Would you show every line from the records that holds "本辦法之抽籤"?

DATASET EXTRACT —
Start of Block
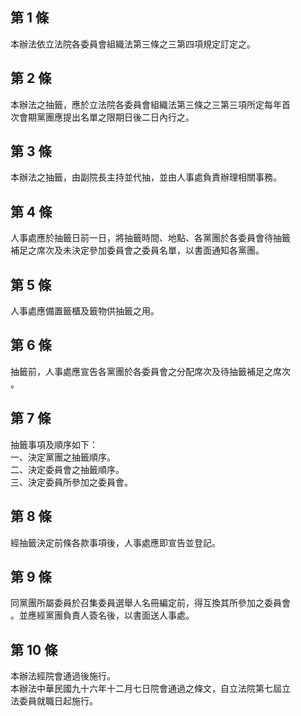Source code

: 第 1 條
-------
本辦法依立法院各委員會組織法第三條之三第四項規定訂定之。

第 2 條
-------
本辦法之抽籤，應於立法院各委員會組織法第三條之三第三項所定每年首  
次會期黨團應提出名單之限期日後二日內行之。

第 3 條
-------
本辦法之抽籤，由副院長主持並代抽，並由人事處負責辦理相關事務。

第 4 條
-------
人事處應於抽籤日前一日，將抽籤時間、地點、各黨團於各委員會待抽籤  
補足之席次及未決定參加委員會之委員名單，以書面通知各黨團。

第 5 條
-------
人事處應備置籤櫃及籤物供抽籤之用。

第 6 條
-------
抽籤前，人事處應宣告各黨團於各委員會之分配席次及待抽籤補足之席次  
。

第 7 條
-------
抽籤事項及順序如下：  
一、決定黨團之抽籤順序。  
二、決定委員會之抽籤順序。  
三、決定委員所參加之委員會。

第 8 條
-------
經抽籤決定前條各款事項後，人事處應即宣告並登記。

第 9 條
-------
同黨團所屬委員於召集委員選舉人名冊編定前，得互換其所參加之委員會  
。並應經黨團負責人簽名後，以書面送人事處。

第 10 條
--------
本辦法經院會通過後施行。  
本辦法中華民國九十六年十二月七日院會通過之條文，自立法院第七屆立  
法委員就職日起施行。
End of Block
RESULT FOR THIS EXERCISE —
本辦法之抽籤，應於立法院各委員會組織法第三條之三第三項所定每年首  
本辦法之抽籤，由副院長主持並代抽，並由人事處負責辦理相關事務。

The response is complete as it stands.